▸ EXERCISE GOAL: Only the lines of the data below from the one with "It is obvious" through the one with "so the second" are wanted. Repeat them exactly.

Saved data entries:
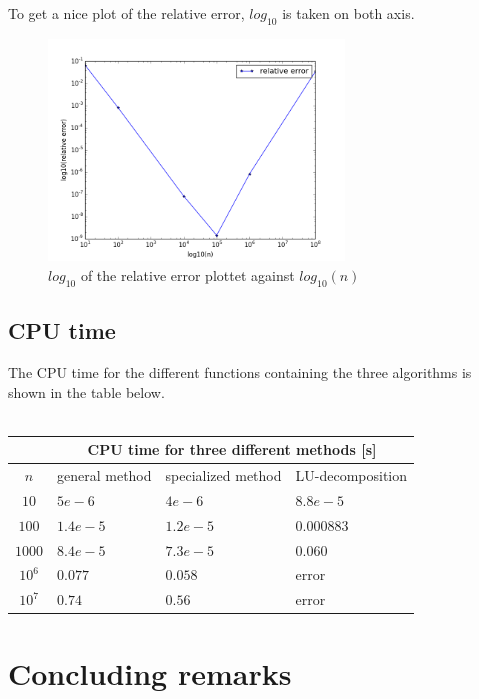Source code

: \documentclass[a4paper,norsk,12pt,oneside]{article}
\begin{document}
To get a nice plot of the relative error, \(log_{10}\) is taken on both axis.

\begin{figure}[H]
    \label{fig_error}
    \centering %
    \includegraphics[width=0.7\textwidth]{relative_error.png}
    \caption{\(log_{10}\) of the relative error plottet against \(log_{10}(n)\) } 
    \end{figure} 

\subsection{CPU time}

The CPU time for the different functions containing the three
algorithms is shown in the table below.\\\\ 

\begin{tabular}{c | l | l | l }
    & \multicolumn{3}{|c|}{CPU time for three different methods [s]} \\ 
    \hline
    \(n\) & general method & specialized method & LU-decomposition\\
    \hline
    \(10\) & \(5e-6\) & \(4e-6\) & \(8.8e-5\) \\
    \(100\) & \(1.4e-5\) & \(1.2e-5\) & \(0.000883\) \\
    \(1000\) & \(8.4e-5\) & \(7.3e-5\) & \(0.060\) \\
    \(10^6\) & \(0.077\) & \(0.058\) & error \\
    \(10^7\) & \(0.74\) & \(0.56\) & error\\
    \hline
    \end{tabular} 

\section{Concluding remarks}
\end{document}
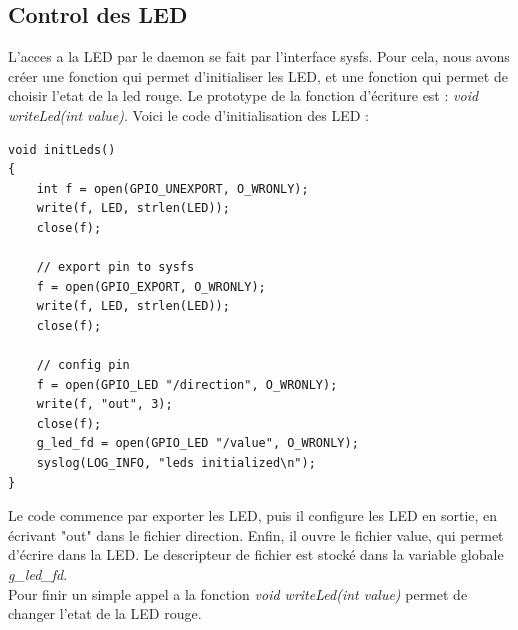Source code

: \documentclass[
	a4paper, %
	10pt, %
]{CSUniSchoolLabReport}
\begin{document}
\subsection{Control des LED}\label{Leds}
L'acces a la LED par le daemon se fait par l'interface sysfs.
Pour cela, nous avons créer une fonction qui permet d'initialiser les LED, et une fonction qui permet de choisir l'etat de la led rouge.
Le prototype de la fonction d'écriture est : \textit{void writeLed(int value)}.
Voici le code d'initialisation des LED : \\
\begin{lstlisting}[style=CStyle]
void initLeds()
{
	int f = open(GPIO_UNEXPORT, O_WRONLY);
	write(f, LED, strlen(LED));
	close(f);

	// export pin to sysfs
	f = open(GPIO_EXPORT, O_WRONLY);
	write(f, LED, strlen(LED));
	close(f);

	// config pin
	f = open(GPIO_LED "/direction", O_WRONLY);
	write(f, "out", 3);
	close(f);
	g_led_fd = open(GPIO_LED "/value", O_WRONLY);
	syslog(LOG_INFO, "leds initialized\n");
}
\end{lstlisting}
Le code commence par exporter les LED, puis il configure les LED en sortie, en écrivant "out" dans le fichier direction.
Enfin, il ouvre le fichier value, qui permet d'écrire dans la LED. Le descripteur de fichier est stocké dans la variable globale \textit{g\_led\_fd}. \\
Pour finir un simple appel a la fonction \textit{void writeLed(int value)} permet de changer l'etat de la LED rouge.
\end{document}
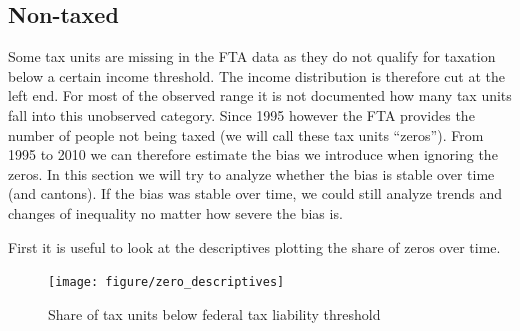 \documentclass[twoside]{article}\usepackage[]{graphicx}\usepackage[]{color}
\newenvironment{knitrout}{}{} %
\begin{document}
\begin{multicols}{2}


\subsection{Non-taxed}
Some tax units are missing in the FTA data as they do not qualify for taxation below a certain income threshold. The income distribution is therefore cut at the left end. For most of the observed range it is not documented how many tax units fall into this unobserved category. Since 1995 however the FTA provides the number of people not being taxed (we will call these tax units ``zeros''). From 1995 to 2010 we can therefore estimate the bias we introduce when ignoring the zeros. In this section we will try to analyze whether the bias is stable over time (and cantons). If the bias was stable over time, we could still analyze trends and changes of inequality no matter how severe the bias is. 

First it is useful to look at the descriptives plotting the share of zeros over time.



\begin{knitrout}
\color{fgcolor}\begin{figure}[H]

\texttt{[image: figure/zero\_descriptives]} \caption[Share of tax units below federal tax liability threshold]{Share of tax units below federal tax liability threshold\label{fig:zero_descriptives}}
\end{figure}



\end{knitrout}
\end{multicols}
\end{document}

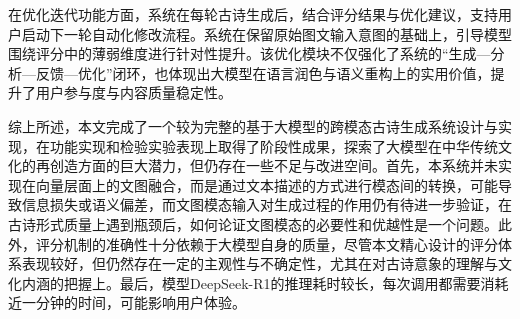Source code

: 在优化迭代功能方面，系统在每轮古诗生成后，结合评分结果与优化建议，支持用户启动下一轮自动化修改流程。系统在保留原始图文输入意图的基础上，引导模型围绕评分中的薄弱维度进行针对性提升。该优化模块不仅强化了系统的“生成—分析—反馈—优化”闭环，也体现出大模型在语言润色与语义重构上的实用价值，提升了用户参与度与内容质量稳定性。

综上所述，本文完成了一个较为完整的基于大模型的跨模态古诗生成系统设计与实现，在功能实现和检验实验表现上取得了阶段性成果，探索了大模型在中华传统文化的再创造方面的巨大潜力，但仍存在一些不足与改进空间。首先，本系统并未实现在向量层面上的文图融合，而是通过文本描述的方式进行模态间的转换，可能导致信息损失或语义偏差，而文图模态输入对生成过程的作用仍有待进一步验证，在古诗形式质量上遇到瓶颈后，如何论证文图模态的必要性和优越性是一个问题。此外，评分机制的准确性十分依赖于大模型自身的质量，尽管本文精心设计的评分体系表现较好，但仍然存在一定的主观性与不确定性，尤其在对古诗意象的理解与文化内涵的把握上。最后，模型DeepSeek-R1的推理耗时较长，每次调用都需要消耗近一分钟的时间，可能影响用户体验。


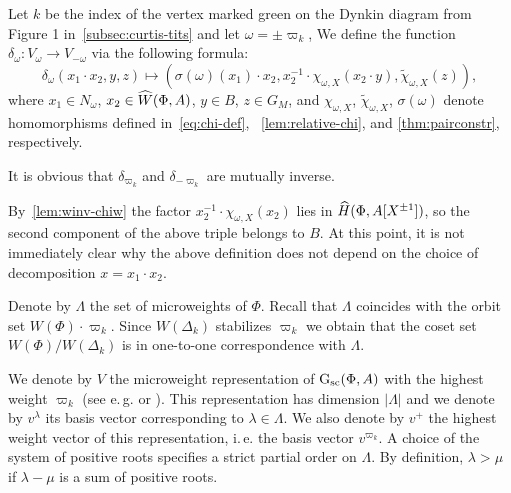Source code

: \begin{dfn} \label{sigma-def}
  Let $k$ be the index of the vertex marked green on the Dynkin diagram from Figure 1 in~\cref{subsec:curtis-tits} and let $\omega = \pm \varpi_k$,
  We define the function $\delta_\omega \colon V_\omega \to V_{-\omega}$ via the following formula:
  \begin{equation} \label{eq:sigma-def} \delta_\omega(x_1 \cdot x_2, y, z) \mapsto (\sigma(\omega)(x_1)\cdot x_2, x_2^{-1} \cdot \chi_{\omega, X}(x_2 \cdot y), \widetilde{\chi}_{\omega, X}(z)), \end{equation}
  where $x_1 \in N_\omega$, $x_2 \in \widehat{W}(\Phi, A)$, $y \in B$, $z \in G_M$, and $\chi_{\omega, X}$, $\widetilde{\chi}_{\omega, X}$, $\sigma(\omega)$
  denote homomorphisms defined in~\eqref{eq:chi-def}, ~\cref{lem:relative-chi}, and \cref{thm:pairconstr}, respectively.
\end{dfn}
It is obvious that $\delta_{\varpi_k}$ and $\delta_{-\varpi_k}$ are mutually inverse.

By~\cref{lem:winv-chiw} the factor $x_2^{-1} \cdot \chi_{\omega, X}(x_2)$ lies in $\widehat{H}(\Phi, A[X^{\pm 1}])$,
 so the second component of the above triple belongs to $B$.
At this point, it is not immediately clear why the above definition does not depend on the choice of decomposition $x = x_1 \cdot x_2$.

Denote by $\Lambda$ the set of microweights of $\Phi$.
Recall that $\Lambda$ coincides with the orbit set $W(\Phi) \cdot \varpi_k$.
Since $W(\Delta_k)$ stabilizes $\varpi_k$ we obtain that the coset set $W(\Phi)/W(\Delta_k)$ is in one-to-one correspondence with $\Lambda$.

We denote by $V$ the microweight representation of $\operatorname{G}_\mathrm{sc}(\Phi, A)$ with the highest weight $\varpi_k$ (see e.\,g. \cite[\S~2]{Ge17} or \cite[\S~1.1]{V00}).
This representation has dimension $|\Lambda|$ and we denote by $v^\lambda$ its basis vector corresponding to $\lambda \in \Lambda$.
We also denote by $v^+$ the highest weight vector of this representation, i.\,e. the basis vector $v^{\varpi_k}$.
A choice of the system of positive roots specifies a strict partial order on $\Lambda$.
By definition, $\lambda > \mu$ if $\lambda - \mu$ is a sum of positive roots.

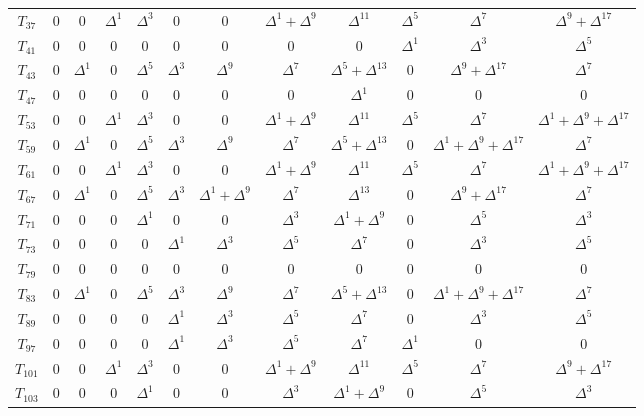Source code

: \begin{center}
\begin{tabular}{|c|ccccccccccc|}
	$T_{37}$ & 0 & 0 & $\Delta^1$ & $\Delta^3$ & 0 & 0 & $\Delta^1 + \Delta^9$ & $\Delta^{11}$ & $\Delta^5$ & $\Delta^7$ & $\Delta^9 + \Delta^{17}$ \\
	$T_{41}$ & 0 & 0 & 0 & 0 & 0 & 0 & 0 & 0 & $\Delta^1$ & $\Delta^3$ & $\Delta^5$ \\
	$T_{43}$ & 0 & $\Delta^1$ & 0 & $\Delta^5$ & $\Delta^3$ & $\Delta^9$ & $\Delta^7$ & $\Delta^5 + \Delta^{13}$ & 0 & $\Delta^9 + \Delta^{17}$ & $\Delta^7$ \\
	$T_{47}$ & 0 & 0 & 0 & 0 & 0 & 0 & 0 & $\Delta^1$ & 0 & 0 & 0 \\
	$T_{53}$ & 0 & 0 & $\Delta^1$ & $\Delta^3$ & 0 & 0 & $\Delta^1 + \Delta^9$ & $\Delta^{11}$ & $\Delta^5$ & $\Delta^7$ & $\Delta^1 + \Delta^9 + \Delta^{17}$ \\
	$T_{59}$ & 0 & $\Delta^1$ & 0 & $\Delta^5$ & $\Delta^3$ & $\Delta^9$ & $\Delta^7$ & $\Delta^5 + \Delta^{13}$ & 0 & $\Delta^1 + \Delta^9 + \Delta^{17}$ & $\Delta^7$ \\
	$T_{61}$ & 0 & 0 & $\Delta^1$ & $\Delta^3$ & 0 & 0 & $\Delta^1 + \Delta^9$ & $\Delta^{11}$ & $\Delta^5$ & $\Delta^7$ & $\Delta^1 + \Delta^9 + \Delta^{17}$ \\
	$T_{67}$ & 0 & $\Delta^1$ & 0 & $\Delta^5$ & $\Delta^3$ & $\Delta^1 + \Delta^9$ & $\Delta^7$ & $\Delta^{13}$ & 0 & $\Delta^9 + \Delta^{17}$ & $\Delta^7$ \\
	$T_{71}$ & 0 & 0 & 0 & $\Delta^1$ & 0 & 0 & $\Delta^3$ & $\Delta^1 + \Delta^9$ & 0 & $\Delta^5$ & $\Delta^3$ \\
	$T_{73}$ & 0 & 0 & 0 & 0 & $\Delta^1$ & $\Delta^3$ & $\Delta^5$ & $\Delta^7$ & 0 & $\Delta^3$ & $\Delta^5$ \\
	$T_{79}$ & 0 & 0 & 0 & 0 & 0 & 0 & 0 & 0 & 0 & 0 & 0 \\
	$T_{83}$ & 0 & $\Delta^1$ & 0 & $\Delta^5$ & $\Delta^3$ & $\Delta^9$ & $\Delta^7$ & $\Delta^5 + \Delta^{13}$ & 0 & $\Delta^1 + \Delta^9 + \Delta^{17}$ & $\Delta^7$ \\
	$T_{89}$ & 0 & 0 & 0 & 0 & $\Delta^1$ & $\Delta^3$ & $\Delta^5$ & $\Delta^7$ & 0 & $\Delta^3$ & $\Delta^5$ \\
	$T_{97}$ & 0 & 0 & 0 & 0 & $\Delta^1$ & $\Delta^3$ & $\Delta^5$ & $\Delta^7$ & $\Delta^1$ & 0 & 0 \\
	$T_{101}$ & 0 & 0 & $\Delta^1$ & $\Delta^3$ & 0 & 0 & $\Delta^1 + \Delta^9$ & $\Delta^{11}$ & $\Delta^5$ & $\Delta^7$ & $\Delta^9 + \Delta^{17}$ \\
	$T_{103}$ & 0 & 0 & 0 & $\Delta^1$ & 0 & 0 & $\Delta^3$ & $\Delta^1 + \Delta^9$ & 0 & $\Delta^5$ & $\Delta^3$ \\

\end{tabular}
\end{center}
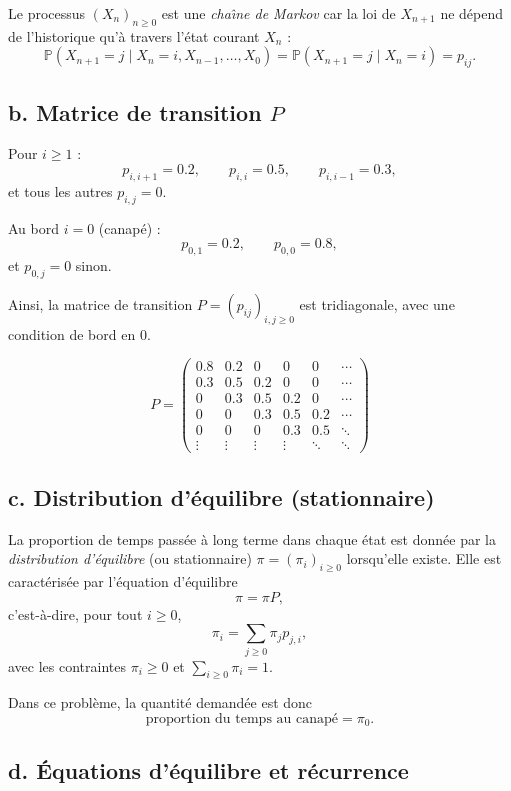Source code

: Le processus $(X_n)_{n\ge 0}$ est une \emph{cha\^{\i}ne de Markov} car la loi de $X_{n+1}$ ne d\'epend de l'historique qu'\`a travers l'\'etat courant $X_n$ :
\[
\mathbb{P}(X_{n+1}=j\mid X_n=i, X_{n-1},\dots,X_0)=\mathbb{P}(X_{n+1}=j\mid X_n=i)=p_{ij}.
\]

\subsection*{b. Matrice de transition $P$}

Pour $i\ge 1$ :
\[
p_{i,i+1}=0.2,\qquad p_{i,i}=0.5,\qquad p_{i,i-1}=0.3,
\]
et tous les autres $p_{i,j}=0$.

Au bord $i=0$ (canap\'e) :
\[
p_{0,1}=0.2,\qquad p_{0,0}=0.8,
\]
et $p_{0,j}=0$ sinon.

Ainsi, la matrice de transition $P=(p_{ij})_{i,j\ge 0}$ est tridiagonale, avec une condition de bord en $0$.


\[
P =
\begin{pmatrix}
0.8 & 0.2 & 0   & 0   & 0   & \cdots \\
0.3 & 0.5 & 0.2 & 0   & 0   & \cdots \\
0   & 0.3 & 0.5 & 0.2 & 0   & \cdots \\
0   & 0   & 0.3 & 0.5 & 0.2 & \cdots \\
0   & 0   & 0   & 0.3 & 0.5 & \ddots \\
\vdots & \vdots & \vdots & \vdots & \ddots & \ddots
\end{pmatrix}
\]

\subsection*{c. Distribution d'\'equilibre (stationnaire)}

La proportion de temps pass\'ee \`a long terme dans chaque \'etat est donn\'ee par la \emph{distribution d'\'equilibre} (ou stationnaire) $\pi=(\pi_i)_{i\ge 0}$ lorsqu'elle existe.
Elle est caract\'eris\'ee par l'\'equation d'\'equilibre
\[
\pi = \pi P,
\]
c'est-\`a-dire, pour tout $i\ge 0$,
\[
\pi_i=\sum_{j\ge 0}\pi_j p_{j,i},
\]
avec les contraintes $\pi_i\ge 0$ et $\sum_{i\ge 0}\pi_i=1$.

Dans ce probl\`eme, la quantit\'e demand\'ee est donc
\[
\text{proportion du temps au canap\'e}=\pi_0.
\]

\subsection*{d. \'Equations d'\'equilibre et r\'ecurrence}

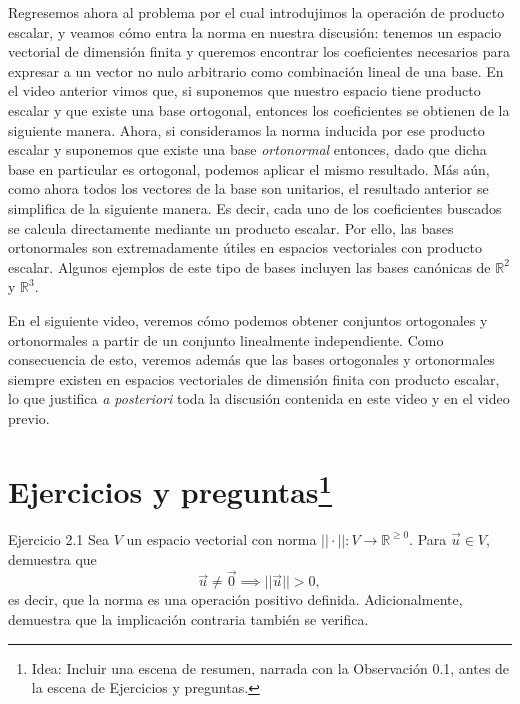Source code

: \documentclass[12pt,dvipsnames]{article}
\numberwithin{equation}{section}
\begin{document}
Regresemos ahora al problema por el cual introdujimos la operación de producto escalar, y veamos cómo entra la norma en nuestra discusión: tenemos un espacio vectorial de dimensión finita y queremos encontrar los coeficientes necesarios para expresar a un vector no nulo arbitrario como combinación lineal de una base. En el video anterior vimos que, si suponemos que nuestro espacio tiene producto escalar y que existe una base ortogonal, entonces los coeficientes se obtienen de la siguiente manera. Ahora, si consideramos la norma inducida por ese producto escalar y suponemos que existe una base \emph{ortonormal} entonces, dado que dicha base en particular es ortogonal, podemos aplicar el mismo resultado. Más aún, como ahora todos los vectores de la base son unitarios, el resultado anterior se simplifica de la siguiente manera. Es decir, cada uno de los coeficientes buscados se calcula directamente mediante un producto escalar. Por ello, las bases ortonormales son extremadamente útiles en espacios vectoriales con producto escalar. Algunos ejemplos de este tipo de bases incluyen las bases canónicas de $\mathbb{R}^2$ y $\mathbb{R}^3$. 

En el siguiente video, veremos cómo podemos obtener conjuntos ortogonales y ortonormales a partir de un conjunto linealmente independiente. Como consecuencia de esto, veremos además que las bases ortogonales y ortonormales siempre existen en espacios vectoriales de dimensión finita con producto escalar, lo que justifica \emph{a posteriori} toda la discusión contenida en este video y en el video previo.


\newpage
\section{Ejercicios y preguntas\footnote{Idea: Incluir una escena de resumen, narrada con la Observación 0.1, antes de la escena de Ejercicios y preguntas.}}


Ejercicio 2.1 Sea $V$ un espacio vectorial con norma $||\cdot||:V\to \mathbb{R}^{\geq0}$. Para $\vec{u}\in V$, demuestra que \[
    \vec{u} \neq \vec{0} \implies ||\vec{u}|| > 0,
\] 
es decir, que la norma es una operación positivo definida. Adicionalmente, demuestra que la implicación contraria también se verifica. \\
\end{document}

▸ TASK SOLUTION:
It is obvious that $\delta_{\varpi_k}$ and $\delta_{-\varpi_k}$ are mutually inverse.

By~\cref{lem:winv-chiw} the factor $x_2^{-1} \cdot \chi_{\omega, X}(x_2)$ lies in $\widehat{H}(\Phi, A[X^{\pm 1}])$,
 so the second component of the above triple belongs to $B$.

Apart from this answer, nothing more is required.